INSTRUCTIONS FOR THE TASK:
Look over the entries that follow and work out how many lines contain "left". State the number only.

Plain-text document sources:
<<<<

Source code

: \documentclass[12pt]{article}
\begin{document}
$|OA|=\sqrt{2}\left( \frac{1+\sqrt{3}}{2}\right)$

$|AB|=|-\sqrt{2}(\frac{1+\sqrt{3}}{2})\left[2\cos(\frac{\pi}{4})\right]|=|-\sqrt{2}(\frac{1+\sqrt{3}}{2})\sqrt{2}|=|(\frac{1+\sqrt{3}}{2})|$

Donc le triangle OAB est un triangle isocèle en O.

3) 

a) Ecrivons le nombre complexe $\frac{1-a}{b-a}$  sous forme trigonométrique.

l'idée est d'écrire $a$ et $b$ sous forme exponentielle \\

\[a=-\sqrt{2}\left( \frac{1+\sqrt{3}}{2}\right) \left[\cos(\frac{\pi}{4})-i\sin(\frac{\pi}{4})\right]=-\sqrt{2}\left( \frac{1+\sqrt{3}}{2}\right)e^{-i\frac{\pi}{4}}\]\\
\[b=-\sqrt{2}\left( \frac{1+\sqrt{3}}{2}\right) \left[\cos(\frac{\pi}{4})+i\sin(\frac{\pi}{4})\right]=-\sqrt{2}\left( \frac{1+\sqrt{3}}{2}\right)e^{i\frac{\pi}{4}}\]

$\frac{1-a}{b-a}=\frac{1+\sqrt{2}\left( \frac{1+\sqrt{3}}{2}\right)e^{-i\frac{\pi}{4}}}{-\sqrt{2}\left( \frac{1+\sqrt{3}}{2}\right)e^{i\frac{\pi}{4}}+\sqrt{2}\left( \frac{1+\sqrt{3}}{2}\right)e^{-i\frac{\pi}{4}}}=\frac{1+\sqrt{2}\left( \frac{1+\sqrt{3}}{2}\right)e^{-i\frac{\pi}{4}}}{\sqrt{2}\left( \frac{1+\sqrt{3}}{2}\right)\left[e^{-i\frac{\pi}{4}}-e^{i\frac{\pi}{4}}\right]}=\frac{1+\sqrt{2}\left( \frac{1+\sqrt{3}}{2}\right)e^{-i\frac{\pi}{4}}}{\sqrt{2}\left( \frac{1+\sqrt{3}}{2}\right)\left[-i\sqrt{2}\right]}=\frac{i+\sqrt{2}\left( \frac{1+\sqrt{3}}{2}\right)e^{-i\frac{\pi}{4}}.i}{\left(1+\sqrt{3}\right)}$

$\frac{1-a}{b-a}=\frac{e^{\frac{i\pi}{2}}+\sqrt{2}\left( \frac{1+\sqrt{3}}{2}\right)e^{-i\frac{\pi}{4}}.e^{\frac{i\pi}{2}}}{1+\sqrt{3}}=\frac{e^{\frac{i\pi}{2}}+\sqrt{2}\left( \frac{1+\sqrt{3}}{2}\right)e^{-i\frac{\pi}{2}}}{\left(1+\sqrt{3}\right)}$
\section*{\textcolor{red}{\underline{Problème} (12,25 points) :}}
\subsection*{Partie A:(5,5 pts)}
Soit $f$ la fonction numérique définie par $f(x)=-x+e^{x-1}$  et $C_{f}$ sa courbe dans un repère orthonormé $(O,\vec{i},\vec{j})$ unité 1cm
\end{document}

>>>>

TASK RESULT:
6